> [Prompt] Exact repetition of every record is required.

> [Raw data]
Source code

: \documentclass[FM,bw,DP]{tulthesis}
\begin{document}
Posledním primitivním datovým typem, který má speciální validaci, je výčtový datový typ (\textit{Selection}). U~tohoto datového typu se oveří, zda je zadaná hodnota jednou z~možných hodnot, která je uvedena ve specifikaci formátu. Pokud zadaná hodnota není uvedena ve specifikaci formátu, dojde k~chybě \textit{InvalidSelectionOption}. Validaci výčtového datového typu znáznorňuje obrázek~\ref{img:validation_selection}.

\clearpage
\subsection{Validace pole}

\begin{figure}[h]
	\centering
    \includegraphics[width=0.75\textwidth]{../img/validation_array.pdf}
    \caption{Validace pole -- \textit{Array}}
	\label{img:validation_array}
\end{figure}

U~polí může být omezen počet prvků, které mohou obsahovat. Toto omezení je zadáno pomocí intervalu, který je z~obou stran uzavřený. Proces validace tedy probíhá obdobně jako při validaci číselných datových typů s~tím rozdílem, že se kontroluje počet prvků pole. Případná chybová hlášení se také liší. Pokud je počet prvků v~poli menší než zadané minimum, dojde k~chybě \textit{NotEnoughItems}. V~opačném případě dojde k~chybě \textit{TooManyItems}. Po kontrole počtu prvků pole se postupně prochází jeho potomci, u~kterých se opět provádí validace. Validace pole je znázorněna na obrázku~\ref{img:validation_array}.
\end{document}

> [Answer to this task]
Source code

: \documentclass[FM,bw,DP]{tulthesis}
\begin{document}
Posledním primitivním datovým typem, který má speciální validaci, je výčtový datový typ (\textit{Selection}). U~tohoto datového typu se oveří, zda je zadaná hodnota jednou z~možných hodnot, která je uvedena ve specifikaci formátu. Pokud zadaná hodnota není uvedena ve specifikaci formátu, dojde k~chybě \textit{InvalidSelectionOption}. Validaci výčtového datového typu znáznorňuje obrázek~\ref{img:validation_selection}.

\clearpage
\subsection{Validace pole}

\begin{figure}[h]
	\centering
    \includegraphics[width=0.75\textwidth]{../img/validation_array.pdf}
    \caption{Validace pole -- \textit{Array}}
	\label{img:validation_array}
\end{figure}

U~polí může být omezen počet prvků, které mohou obsahovat. Toto omezení je zadáno pomocí intervalu, který je z~obou stran uzavřený. Proces validace tedy probíhá obdobně jako při validaci číselných datových typů s~tím rozdílem, že se kontroluje počet prvků pole. Případná chybová hlášení se také liší. Pokud je počet prvků v~poli menší než zadané minimum, dojde k~chybě \textit{NotEnoughItems}. V~opačném případě dojde k~chybě \textit{TooManyItems}. Po kontrole počtu prvků pole se postupně prochází jeho potomci, u~kterých se opět provádí validace. Validace pole je znázorněna na obrázku~\ref{img:validation_array}.
\end{document}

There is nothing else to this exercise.